Im sure those broken tabs served some kind of purpose but if it still snapped back into place and held without any issues even with a couple broken tabs, good.


----------



## Merc6 (Jun 8, 2013)

Starks8 said:


> Im sure those broken tabs served some kind of purpose but if it still snapped back into place and held without any issues even with a couple broken tabs, good.


LOL theres always going to be an extra screw or 2 left over when you take something apart and reassemble it. As long as it's nothing that is mechanically requiring the screws he shuld be fine. 

Dud you also do the upper and lower silver center stack pieces?


----------



## NickD (Dec 10, 2011)

Ha, now you got me staring at my silver rings that I never paid any attention to before and wondering what color I would choose. Some marketing guy at GM must like silver.

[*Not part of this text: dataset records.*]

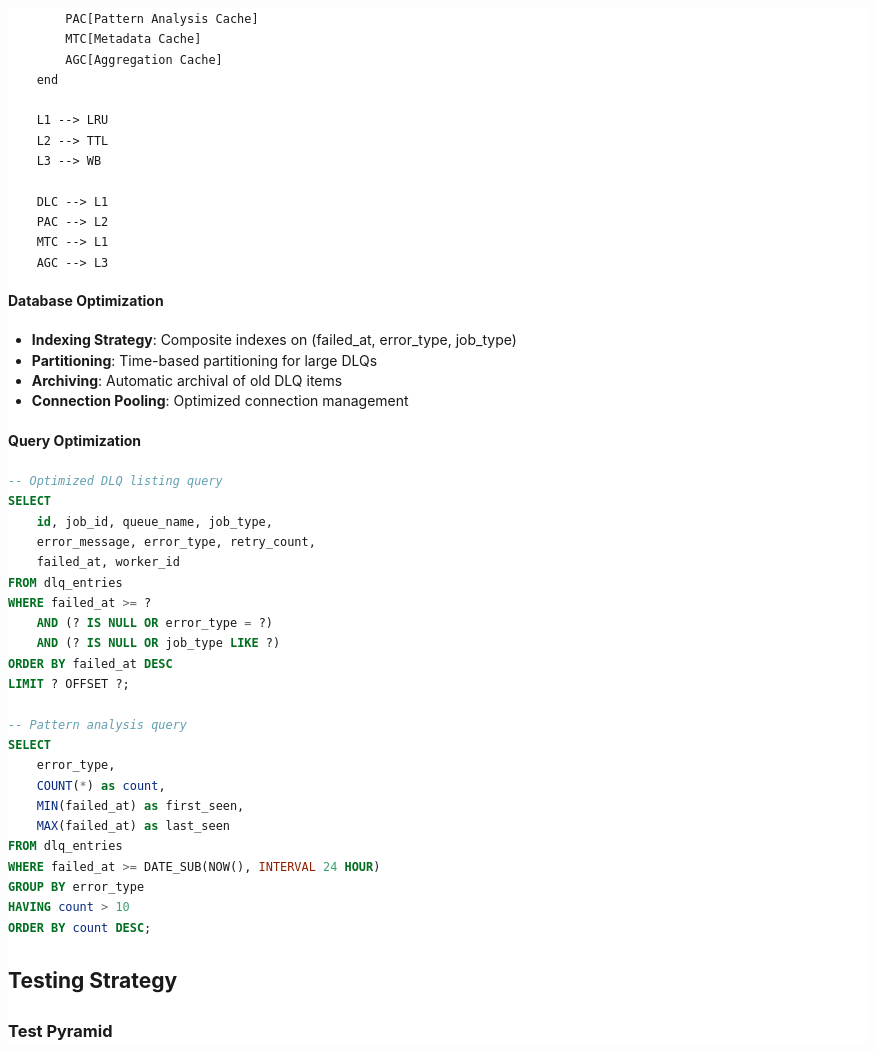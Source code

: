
 ```mermaid
        PAC[Pattern Analysis Cache]
        MTC[Metadata Cache]
        AGC[Aggregation Cache]
    end

    L1 --> LRU
    L2 --> TTL
    L3 --> WB

    DLC --> L1
    PAC --> L2
    MTC --> L1
    AGC --> L3
```

#### Database Optimization
- **Indexing Strategy**: Composite indexes on (failed_at, error_type, job_type)
- **Partitioning**: Time-based partitioning for large DLQs
- **Archiving**: Automatic archival of old DLQ items
- **Connection Pooling**: Optimized connection management

#### Query Optimization
```sql
-- Optimized DLQ listing query
SELECT
    id, job_id, queue_name, job_type,
    error_message, error_type, retry_count,
    failed_at, worker_id
FROM dlq_entries
WHERE failed_at >= ?
    AND (? IS NULL OR error_type = ?)
    AND (? IS NULL OR job_type LIKE ?)
ORDER BY failed_at DESC
LIMIT ? OFFSET ?;

-- Pattern analysis query
SELECT
    error_type,
    COUNT(*) as count,
    MIN(failed_at) as first_seen,
    MAX(failed_at) as last_seen
FROM dlq_entries
WHERE failed_at >= DATE_SUB(NOW(), INTERVAL 24 HOUR)
GROUP BY error_type
HAVING count > 10
ORDER BY count DESC;
```

## Testing Strategy

### Test Pyramid
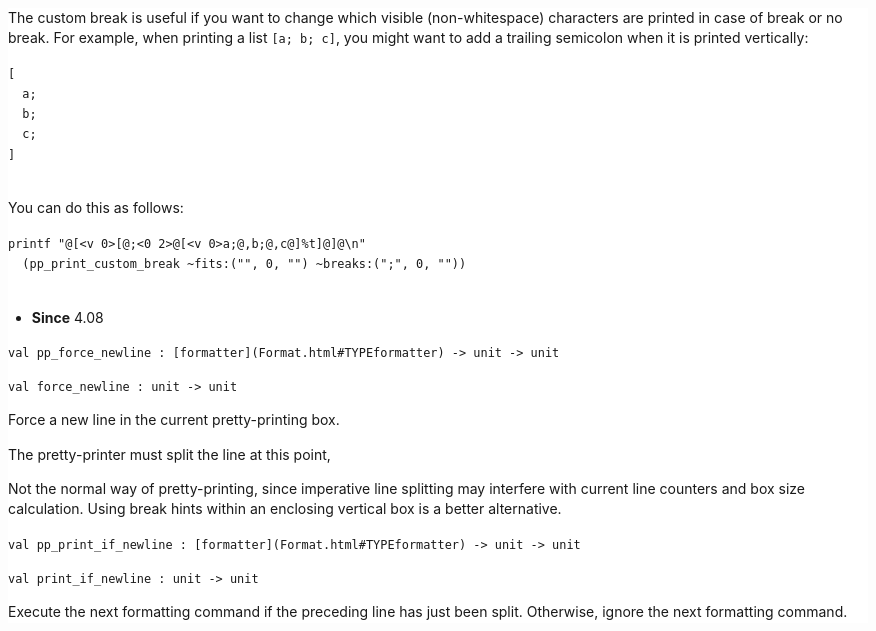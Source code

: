 
The custom break is useful if you want to change which visible
 (non-whitespace) characters are printed in case of break or no break. For
 example, when printing a list `[a; b; c]`, you might want to add a
 trailing semicolon when it is printed vertically:



```
[
  a;
  b;
  c;
]
   
```

You can do this as follows:



```
printf "@[<v 0>[@;<0 2>@[<v 0>a;@,b;@,c@]%t]@]@\n"
  (pp_print_custom_break ~fits:("", 0, "") ~breaks:(";", 0, ""))
   
```

* **Since** 4.08



```
val pp_force_newline : [formatter](Format.html#TYPEformatter) -> unit -> unit
```

```
val force_newline : unit -> unit
```


Force a new line in the current pretty-printing box.


The pretty-printer must split the line at this point,


Not the normal way of pretty-printing, since imperative line splitting may
 interfere with current line counters and box size calculation.
 Using break hints within an enclosing vertical box is a better
 alternative.




```
val pp_print_if_newline : [formatter](Format.html#TYPEformatter) -> unit -> unit
```

```
val print_if_newline : unit -> unit
```


Execute the next formatting command if the preceding line
 has just been split. Otherwise, ignore the next formatting
 command.
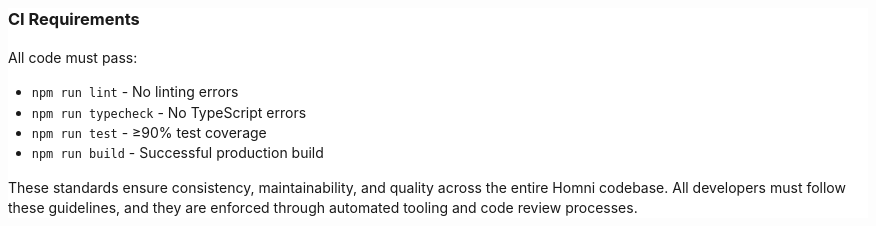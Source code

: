 
### CI Requirements
All code must pass:
- `npm run lint` - No linting errors
- `npm run typecheck` - No TypeScript errors  
- `npm run test` - ≥90% test coverage
- `npm run build` - Successful production build

These standards ensure consistency, maintainability, and quality across the entire Homni codebase. All developers must follow these guidelines, and they are enforced through automated tooling and code review processes.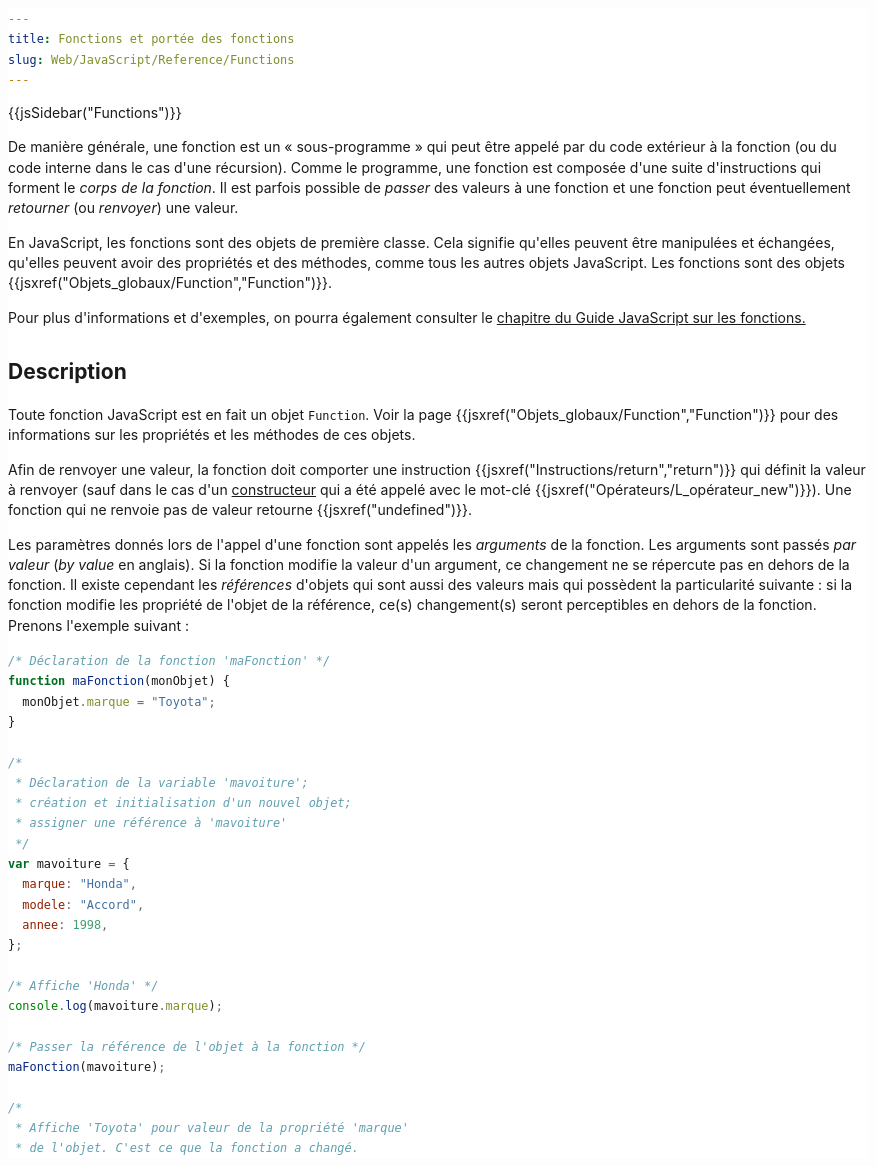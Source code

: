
 ```yaml
---
title: Fonctions et portée des fonctions
slug: Web/JavaScript/Reference/Functions
---
```


{{jsSidebar("Functions")}}

De manière générale, une fonction est un « sous-programme » qui peut être appelé par du code extérieur à la fonction (ou du code interne dans le cas d'une récursion). Comme le programme, une fonction est composée d'une suite d'instructions qui forment le _corps de la fonction_. Il est parfois possible de _passer_ des valeurs à une fonction et une fonction peut éventuellement _retourner_ (ou _renvoyer_) une valeur.

En JavaScript, les fonctions sont des objets de première classe. Cela signifie qu'elles peuvent être manipulées et échangées, qu'elles peuvent avoir des propriétés et des méthodes, comme tous les autres objets JavaScript. Les fonctions sont des objets {{jsxref("Objets_globaux/Function","Function")}}.

Pour plus d'informations et d'exemples, on pourra également consulter le [chapitre du Guide JavaScript sur les fonctions.](/fr/docs/Web/JavaScript/Guide/Fonctions)

## Description

Toute fonction JavaScript est en fait un objet `Function`. Voir la page {{jsxref("Objets_globaux/Function","Function")}} pour des informations sur les propriétés et les méthodes de ces objets.

Afin de renvoyer une valeur, la fonction doit comporter une instruction {{jsxref("Instructions/return","return")}} qui définit la valeur à renvoyer (sauf dans le cas d'un [constructeur](/fr/docs/Web/JavaScript/Reference/Objets_globaux/Object/constructor) qui a été appelé avec le mot-clé {{jsxref("Opérateurs/L_opérateur_new")}}). Une fonction qui ne renvoie pas de valeur retourne {{jsxref("undefined")}}.

Les paramètres donnés lors de l'appel d'une fonction sont appelés les _arguments_ de la fonction. Les arguments sont passés _par valeur_ (_by value_ en anglais). Si la fonction modifie la valeur d'un argument, ce changement ne se répercute pas en dehors de la fonction. Il existe cependant les _références_ d'objets qui sont aussi des valeurs mais qui possèdent la particularité suivante : si la fonction modifie les propriété de l'objet de la référence, ce(s) changement(s) seront perceptibles en dehors de la fonction. Prenons l'exemple suivant :

```js
/* Déclaration de la fonction 'maFonction' */
function maFonction(monObjet) {
  monObjet.marque = "Toyota";
}

/*
 * Déclaration de la variable 'mavoiture';
 * création et initialisation d'un nouvel objet;
 * assigner une référence à 'mavoiture'
 */
var mavoiture = {
  marque: "Honda",
  modele: "Accord",
  annee: 1998,
};

/* Affiche 'Honda' */
console.log(mavoiture.marque);

/* Passer la référence de l'objet à la fonction */
maFonction(mavoiture);

/*
 * Affiche 'Toyota' pour valeur de la propriété 'marque'
 * de l'objet. C'est ce que la fonction a changé.
```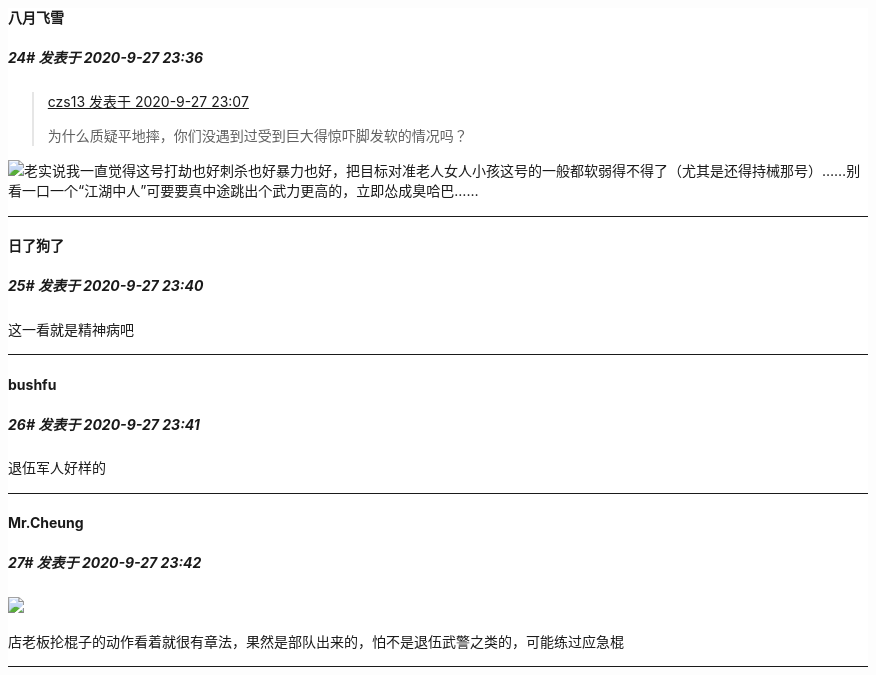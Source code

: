 ####  八月飞雪  
##### 24#       发表于 2020-9-27 23:36



<blockquote><a href="httphttps://bbs.saraba1st.com/2b/forum.php?mod=redirect&amp;goto=findpost&amp;pid=48878607&amp;ptid=1962244" target="_blank">czs13 发表于 2020-9-27 23:07</a>

为什么质疑平地摔，你们没遇到过受到巨大得惊吓脚发软的情况吗？</blockquote>
<img src="https://static.saraba1st.com/image/smiley/face2017/069.png" referrerpolicy="no-referrer">老实说我一直觉得这号打劫也好刺杀也好暴力也好，把目标对准老人女人小孩这号的一般都软弱得不得了（尤其是还得持械那号）……别看一口一个“江湖中人”可要要真中途跳出个武力更高的，立即怂成臭哈巴……







-----

####  日了狗了  
##### 25#       发表于 2020-9-27 23:40




这一看就是精神病吧







-----

####  bushfu  
##### 26#       发表于 2020-9-27 23:41




退伍军人好样的







-----

####  Mr.Cheung  
##### 27#       发表于 2020-9-27 23:42



<img src="https://static.saraba1st.com/image/smiley/face2017/037.png" referrerpolicy="no-referrer">

店老板抡棍子的动作看着就很有章法，果然是部队出来的，怕不是退伍武警之类的，可能练过应急棍







-----
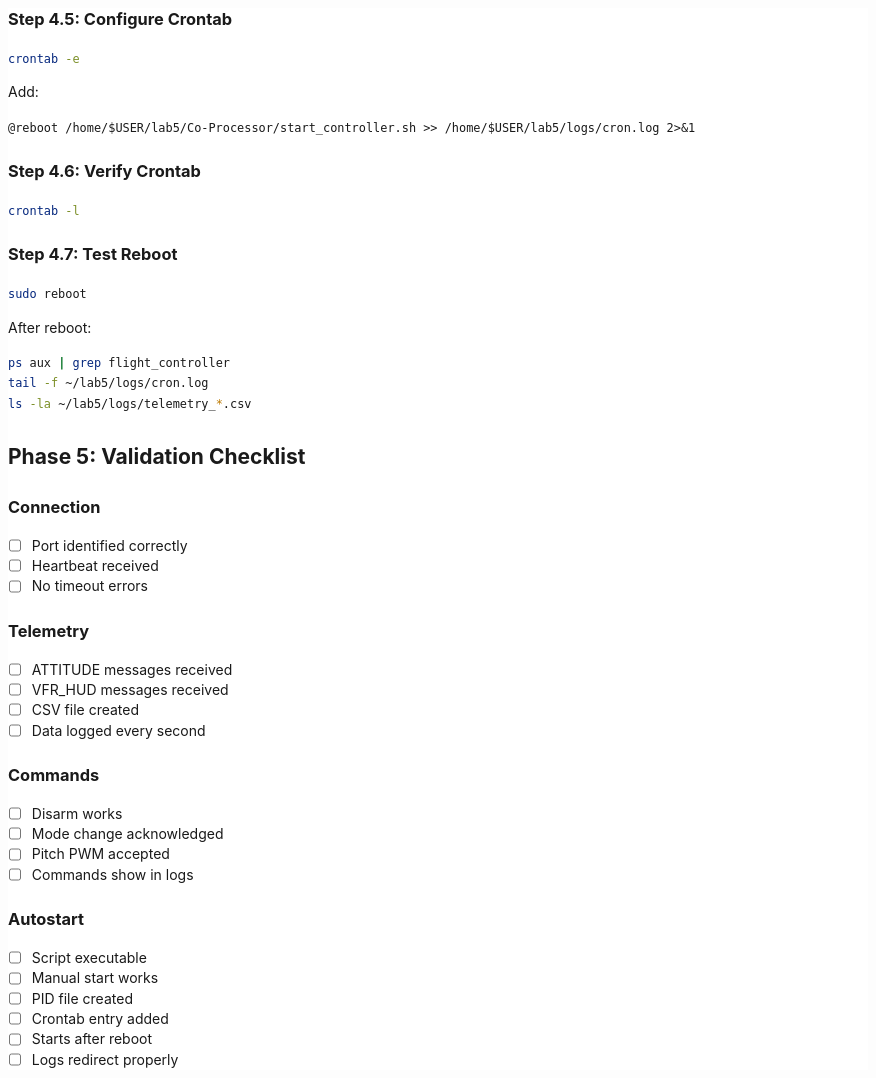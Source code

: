 ### Step 4.5: Configure Crontab
```bash
crontab -e
```

Add:
```
@reboot /home/$USER/lab5/Co-Processor/start_controller.sh >> /home/$USER/lab5/logs/cron.log 2>&1
```

### Step 4.6: Verify Crontab
```bash
crontab -l
```

### Step 4.7: Test Reboot
```bash
sudo reboot
```

After reboot:
```bash
ps aux | grep flight_controller
tail -f ~/lab5/logs/cron.log
ls -la ~/lab5/logs/telemetry_*.csv
```

## Phase 5: Validation Checklist

### Connection
- [ ] Port identified correctly
- [ ] Heartbeat received
- [ ] No timeout errors

### Telemetry
- [ ] ATTITUDE messages received
- [ ] VFR_HUD messages received
- [ ] CSV file created
- [ ] Data logged every second

### Commands
- [ ] Disarm works
- [ ] Mode change acknowledged
- [ ] Pitch PWM accepted
- [ ] Commands show in logs

### Autostart
- [ ] Script executable
- [ ] Manual start works
- [ ] PID file created
- [ ] Crontab entry added
- [ ] Starts after reboot
- [ ] Logs redirect properly
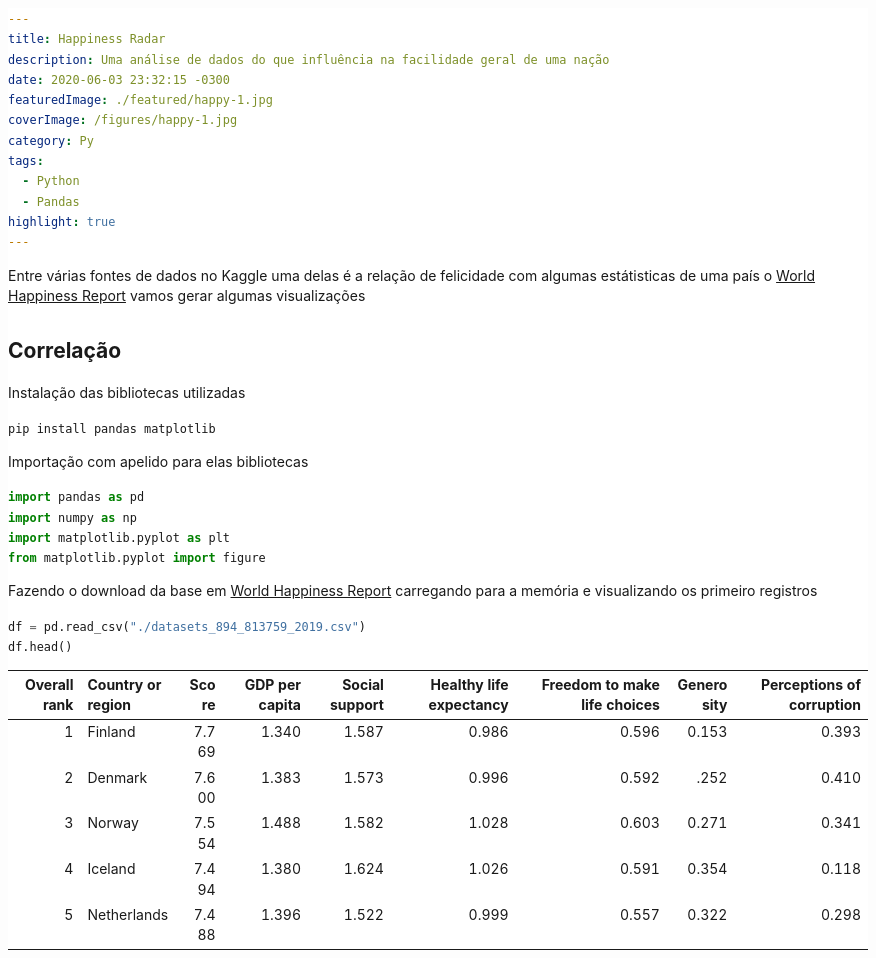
 ```yaml
---
title: Happiness Radar
description: Uma análise de dados do que influência na facilidade geral de uma nação
date: 2020-06-03 23:32:15 -0300
featuredImage: ./featured/happy-1.jpg
coverImage: /figures/happy-1.jpg
category: Py
tags:
  - Python
  - Pandas
highlight: true
---
```


Entre várias fontes de dados no Kaggle uma delas é a relação de felicidade com algumas estátisticas de uma país o [World Happiness Report](https://www.kaggle.com/unsdsn/world-happiness) vamos gerar algumas visualizações

## Correlação

Instalação das bibliotecas utilizadas

```bash
pip install pandas matplotlib
```

Importação com apelido para elas bibliotecas

```python
import pandas as pd
import numpy as np
import matplotlib.pyplot as plt
from matplotlib.pyplot import figure
```

Fazendo o download da base em [World Happiness Report](https://www.kaggle.com/unsdsn/world-happiness) carregando para a memória e visualizando os primeiro registros

```python
df = pd.read_csv("./datasets_894_813759_2019.csv")
df.head()
```

| **Overall rank** | **Country or region** | **Score** | **GDP per capita** | **Social support** | **Healthy life expectancy** | **Freedom to make life choices** | **Generosity** | **Perceptions of corruption** |
| ---------------: | :-------------------- | --------: | -----------------: | -----------------: | --------------------------: | -------------------------------: | -------------: | ----------------------------: |
|                1 | Finland               |     7.769 |              1.340 |              1.587 |                       0.986 |                            0.596 |          0.153 |                         0.393 |
|                2 | Denmark               |     7.600 |              1.383 |              1.573 |                       0.996 |                            0.592 |           .252 |                         0.410 |
|                3 | Norway                |     7.554 |              1.488 |              1.582 |                       1.028 |                            0.603 |          0.271 |                         0.341 |
|                4 | Iceland               |     7.494 |              1.380 |              1.624 |                       1.026 |                            0.591 |          0.354 |                         0.118 |
|                5 | Netherlands           |     7.488 |              1.396 |              1.522 |                       0.999 |                            0.557 |          0.322 |                         0.298 |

Maybe good for us, they didn't choose gold, my wife doesn't like gold, our wedding ring set is platinum. Pointed this out to her, she likes the silver so goes along with that marketing guy. But like me, really never paid much attention to them.

Got me looking at the AC vents, a chrome ring where the others are kind of a flat painted silver. So wondering why these rings aren't chrome. Well, plastic chrome.


----------



## Merc6 (Jun 8, 2013)

NickD said:


> Ha, now you got me staring at my silver rings that I never paid any attention to before and wondering what color I would choose. Some marketing guy at GM must like silver.
> 
> Maybe good for us, they didn't choose gold, my wife doesn't like gold, our wedding ring set is platinum. Pointed this out to her, she likes the silver so goes along with that marketing guy. But like me, really never paid much attention to them.
> 
> Got me looking at the AC vents, a chrome ring where the others are kind of a flat painted silver. So wondering why these rings aren't chrome. Well, plastic chrome.


RS and Diesel makes the silver rings chrome... Not sure if LTZ non RS got it too with the diamonf weave instead of silver up and lower center stack pieces.


----------



## kfr291 (Aug 11, 2012)

chevycruze2012 said:


> Not at the moment. I will when summer gets here. Spring is a little slow Bec I'm just picking up from a long winter. This is my first year of my business so I'm hoping it kicks off decent lol
> 
> Sent from AutoGuide.com Free App


what do you do?


----------



## cdb09007 (Aug 7, 2013)

Have you already done, or are you thinking of doing the rest of the interior the same color? The speaker rings, center console trim, and (if auto) shifter knob? Could look mighty sweet if it all color matched.


----------



## chevycruze2012 (Nov 13, 2012)

cdb09007 said:


> Have you already done, or are you thinking of doing the rest of the interior the same color? The speaker rings, center console trim, and (if auto) shifter knob? Could look mighty sweet if it all color matched.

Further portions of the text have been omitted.